A árvore mais falada nas escolas, o pau-brasil (família Fabaceae), foi extremamente explorada na época da colonização para tingimento de tecidos.

Atualmente, sua madeira é muito utilizada por ser considerada incorruptível, não apodrece e nem é atacada por insetos (paraiba.gov). Apesar das iniciativas de se reproduzir a espécie a partir de sementes para utilização em projetos de reflorestamento, ela ainda está classificada como EM PERIGO DE EXTINÇÃO pela Portaria nº 443 de 2014 do IBAMA, pois a sua região de ocorrência (faixa litorânea do Sul da Bahia até o Rio de Janeiro) sofreu e sofre até hoje com o crescimento populacional aliado ao desmatamento e ao desenvolvimento da cultura cacaueira.

Esta leguminosa possui o tronco e os frutos repletos de espinhos e pode alcançar cerca de 12 m de altura. Suas folhas são compostas bipinadas. Suas flores possuem coloração amarelada, florescendo na primavera entre outubro e dezembro.

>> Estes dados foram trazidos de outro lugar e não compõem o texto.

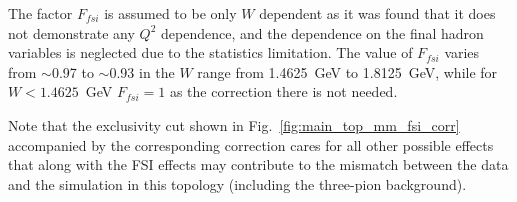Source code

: The factor $F_{fsi}$ is assumed to be only $W$ dependent as it was found that it does not demonstrate any $Q^{2}$ dependence, and the dependence on the final hadron variables is neglected due to the statistics limitation. The value of $F_{fsi}$ varies from $\sim$0.97 to $\sim$0.93 in the $W$ range from 1.4625~GeV to 1.8125~GeV, while for $W < 1.4625$~GeV $F_{fsi}=1$ as the correction there is not needed.


Note that the exclusivity cut shown in Fig.~\ref{fig:main_top_mm_fsi_corr} accompanied by the corresponding correction cares for all other possible effects that along with the FSI effects may contribute to the mismatch between the data and the simulation in this topology (including the three-pion background).

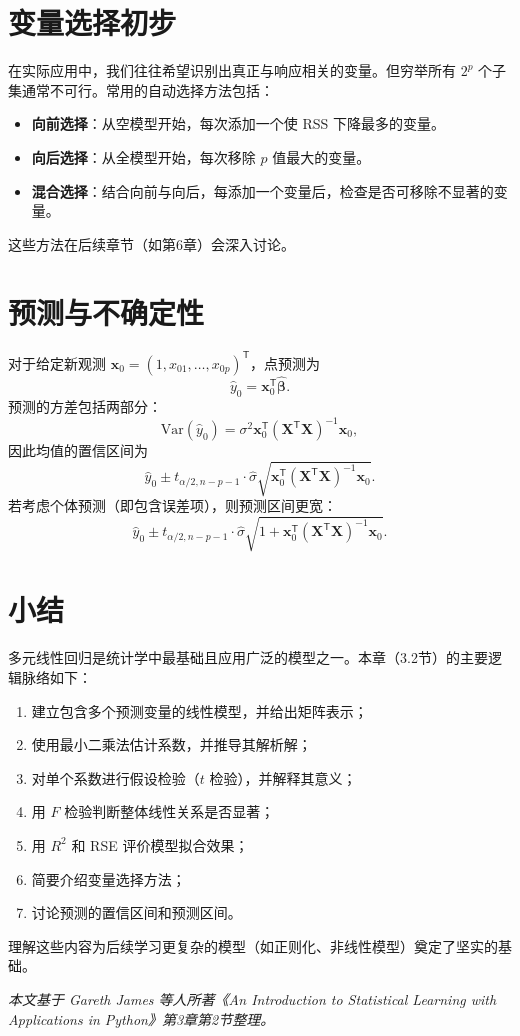 \documentclass[UTF8]{ctexart}
\numberwithin{equation}{section}
\begin{document}
\section{变量选择初步}

在实际应用中，我们往往希望识别出真正与响应相关的变量。但穷举所有 \(2^p\) 个子集通常不可行。常用的自动选择方法包括：

\begin{itemize}
    \item \textbf{向前选择}：从空模型开始，每次添加一个使 RSS 下降最多的变量。
    \item \textbf{向后选择}：从全模型开始，每次移除 \(p\) 值最大的变量。
    \item \textbf{混合选择}：结合向前与向后，每添加一个变量后，检查是否可移除不显著的变量。
\end{itemize}

这些方法在后续章节（如第6章）会深入讨论。

\section{预测与不确定性}

对于给定新观测 \(\mathbf{x}_0 = (1, x_{01},\ldots,x_{0p})^\mathsf{T}\)，点预测为
\[
\hat{y}_0 = \mathbf{x}_0^\mathsf{T} \hat{\boldsymbol{\beta}}.
\]
预测的方差包括两部分：
\[
\mathrm{Var}(\hat{y}_0) = \sigma^2 \mathbf{x}_0^\mathsf{T}(\mathbf{X}^\mathsf{T}\mathbf{X})^{-1}\mathbf{x}_0,
\]
因此均值的置信区间为
\[
\hat{y}_0 \pm t_{\alpha/2, n-p-1} \cdot \hat{\sigma} \sqrt{\mathbf{x}_0^\mathsf{T}(\mathbf{X}^\mathsf{T}\mathbf{X})^{-1}\mathbf{x}_0}.
\]
若考虑个体预测（即包含误差项），则预测区间更宽：
\[
\hat{y}_0 \pm t_{\alpha/2, n-p-1} \cdot \hat{\sigma} \sqrt{1 + \mathbf{x}_0^\mathsf{T}(\mathbf{X}^\mathsf{T}\mathbf{X})^{-1}\mathbf{x}_0}.
\]

\section{小结}

多元线性回归是统计学中最基础且应用广泛的模型之一。本章（3.2节）的主要逻辑脉络如下：

\begin{enumerate}
    \item 建立包含多个预测变量的线性模型，并给出矩阵表示；
    \item 使用最小二乘法估计系数，并推导其解析解；
    \item 对单个系数进行假设检验（\(t\) 检验），并解释其意义；
    \item 用 \(F\) 检验判断整体线性关系是否显著；
    \item 用 \(R^2\) 和 RSE 评价模型拟合效果；
    \item 简要介绍变量选择方法；
    \item 讨论预测的置信区间和预测区间。
\end{enumerate}

理解这些内容为后续学习更复杂的模型（如正则化、非线性模型）奠定了坚实的基础。

\vspace{1cm}
\begin{center}
\textit{本文基于 Gareth James 等人所著《An Introduction to Statistical Learning with Applications in Python》第3章第2节整理。}
\end{center}
\end{document}
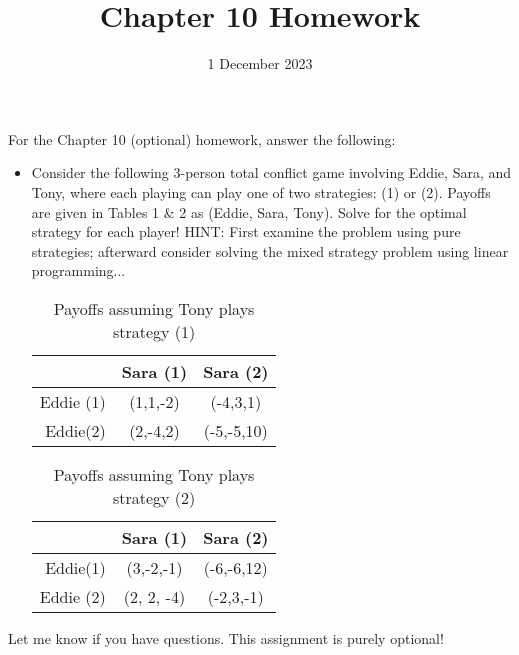 \documentclass{article}
\title{Chapter 10 Homework}
\date{1 December 2023}
\begin{document}
\maketitle

For the Chapter 10 (optional) homework, answer the following:

\begin{itemize}

\item Consider the following 3-person total conflict game involving Eddie, Sara, and Tony, where each playing can play one of two strategies: (1) or (2). Payoffs are given in Tables 1 \& 2 as (Eddie, Sara, Tony). Solve for the optimal strategy for each player! HINT: First examine the problem using pure strategies; afterward consider solving the mixed strategy problem using linear programming...

\begin{table}[h]
\centering
\caption{Payoffs assuming Tony plays strategy (1)}
\begin{tabular}{r|c|c}
& Sara (1) & Sara (2) \\
 \hline
Eddie (1) & (1,1,-2) & (-4,3,1)  \\
Eddie(2) & (2,-4,2) & (-5,-5,10)  \\
\hline
\end{tabular}
\end{table}

\begin{table}[h]
\centering
\caption{Payoffs assuming Tony plays strategy (2)}
\begin{tabular}{r|c|c}
& Sara (1) & Sara (2) \\
 \hline
Eddie(1) & (3,-2,-1) & (-6,-6,12)  \\
Eddie (2) & (2, 2, -4) & (-2,3,-1)  \\
\hline
\end{tabular}
\end{table}

\end{itemize}


Let me know if you have questions. This assignment is purely optional!
\end{document}
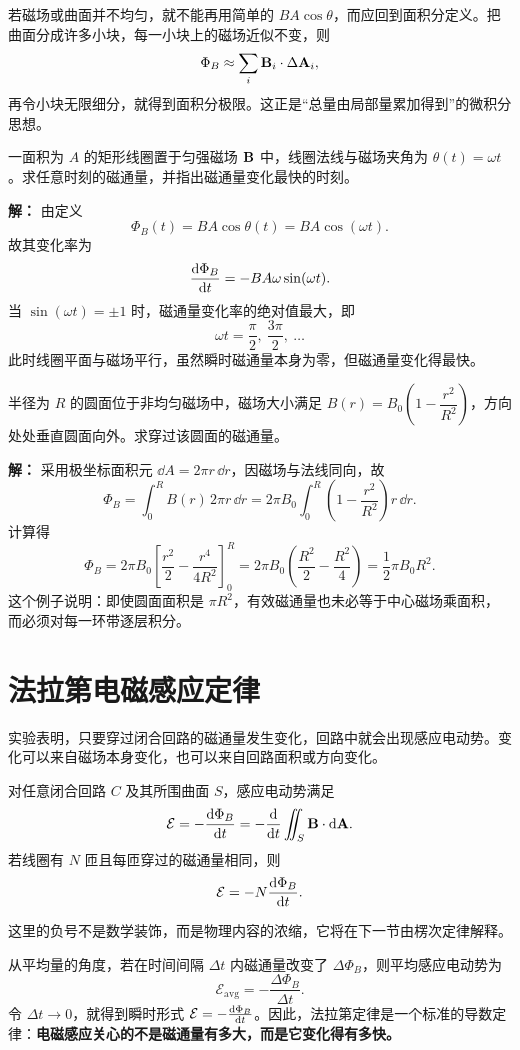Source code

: 若磁场或曲面并不均匀，就不能再用简单的 $BA\cos\theta$，而应回到面积分定义。把曲面分成许多小块，每一小块上的磁场近似不变，则
\[
\Phi_B\approx \sum_i \vb{B}_i\cdot \Delta \vb{A}_i,
\]
再令小块无限细分，就得到面积分极限。这正是“总量由局部量累加得到”的微积分思想。

\begin{example}
一面积为 $A$ 的矩形线圈置于匀强磁场 $\vb{B}$ 中，线圈法线与磁场夹角为 $\theta(t)=\omega t$。求任意时刻的磁通量，并指出磁通量变化最快的时刻。

\textbf{解：} 由定义
\[
\Phi_B(t)=BA\cos \theta(t)=BA\cos(\omega t).
\]
故其变化率为
\[
\dv{\Phi_B}{t}=-BA\omega \sin(\omega t).
\]
当 $\sin(\omega t)=\pm 1$ 时，磁通量变化率的绝对值最大，即
\[
\omega t=\frac{\pi}{2},\ \frac{3\pi}{2},\ \dots
\]
此时线圈平面与磁场平行，虽然瞬时磁通量本身为零，但磁通量变化得最快。
\end{example}

\begin{example}
半径为 $R$ 的圆面位于非均匀磁场中，磁场大小满足 $B(r)=B_0\left(1-\dfrac{r^2}{R^2}\right)$，方向处处垂直圆面向外。求穿过该圆面的磁通量。

\textbf{解：} 采用极坐标面积元 $\dd A=2\pi r\,\dd r$，因磁场与法线同向，故
\[
\Phi_B=\int_0^R B(r)\,2\pi r\,\dd r
=2\pi B_0 \int_0^R \left(1-\frac{r^2}{R^2}\right)r\,\dd r.
\]
计算得
\[
\Phi_B=2\pi B_0\left[\frac{r^2}{2}-\frac{r^4}{4R^2}\right]_0^R
=2\pi B_0\left(\frac{R^2}{2}-\frac{R^2}{4}\right)
=\frac{1}{2}\pi B_0 R^2.
\]
这个例子说明：即使圆面面积是 $\pi R^2$，有效磁通量也未必等于中心磁场乘面积，而必须对每一环带逐层积分。
\end{example}

\section{法拉第电磁感应定律}

实验表明，只要穿过闭合回路的磁通量发生变化，回路中就会出现感应电动势。变化可以来自磁场本身变化，也可以来自回路面积或方向变化。

\begin{law}[法拉第电磁感应定律]
对任意闭合回路 $C$ 及其所围曲面 $S$，感应电动势满足
\[
\mathcal{E}=-\dv{\Phi_B}{t}=-\dv{}{t}\iint_S \vb{B}\cdot \dd \vb{A}.
\]
若线圈有 $N$ 匝且每匝穿过的磁通量相同，则
\[
\mathcal{E}=-N\dv{\Phi_B}{t}.
\]
\end{law}

这里的负号不是数学装饰，而是物理内容的浓缩，它将在下一节由楞次定律解释。

从平均量的角度，若在时间间隔 $\Delta t$ 内磁通量改变了 $\Delta \Phi_B$，则平均感应电动势为
\[
\mathcal{E}_{\text{avg}}=-\frac{\Delta \Phi_B}{\Delta t}.
\]
令 $\Delta t\to 0$，就得到瞬时形式 $\mathcal{E}=-\dv{\Phi_B}{t}$。因此，法拉第定律是一个标准的导数定律：\textbf{电磁感应关心的不是磁通量有多大，而是它变化得有多快。}

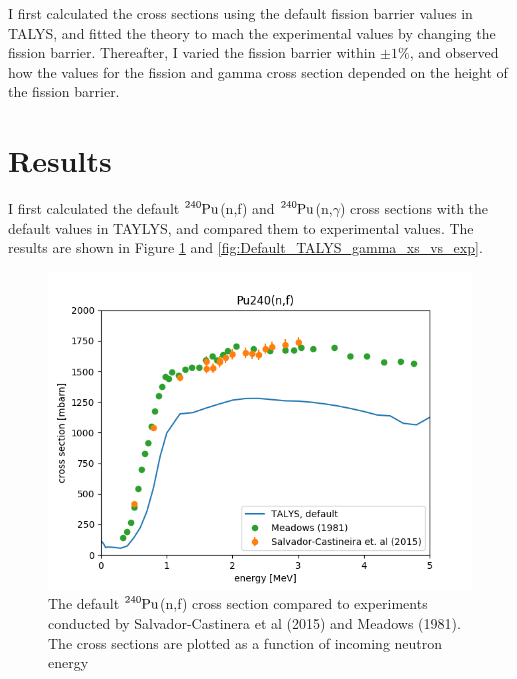 \documentclass[]{article}
\begin{document}
I first calculated the cross sections using the default fission barrier values in TALYS, and fitted the theory to mach the experimental values by changing the fission barrier. Thereafter, I varied the fission barrier within $\pm 1 \%$, and observed how the values for the fission and gamma cross section depended on the height of the fission barrier.

\section{Results}

I first calculated the default $\ce{^{240}Pu}$(n,f) and $\ce{^{240}Pu}$(n,$\gamma$) cross sections with the default values in TAYLYS, and compared them to experimental values. The results are shown in Figure \ref{fig:Default_TALYS_fission_xs_to_exp} and \ref{fig:Default_TALYS_gamma_xs_vs_exp}. 

  \begin{figure} [H]
	\centering
	\includegraphics[scale=0.7]{Default_TALYS_fission_xs_to_exp.png}
	\caption{The default $\ce{^{240}Pu}$(n,f) cross section compared to experiments conducted by Salvador-Castinera et al (2015) and Meadows (1981). The cross sections are plotted as a function of incoming neutron energy }
	\label{fig:Default_TALYS_fission_xs_to_exp}
\end{figure}
\end{document}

3) Humiriastrum dentatum (Casar.) Cuatrec.

imagem2Esta espécie pode chegar até a 6 m de altura. Também conhecida como pau-ferro (família Humiriaceae), tem valor medicinal. Possui folhas simples com bordas serreadas (Imagem I). O tronco é levemente rugoso e o fruto duro, motivo pelo qual também é conhecida popularmente por fruta-de-pedra. Vegetativamente, é uma espécie de difícil identificação.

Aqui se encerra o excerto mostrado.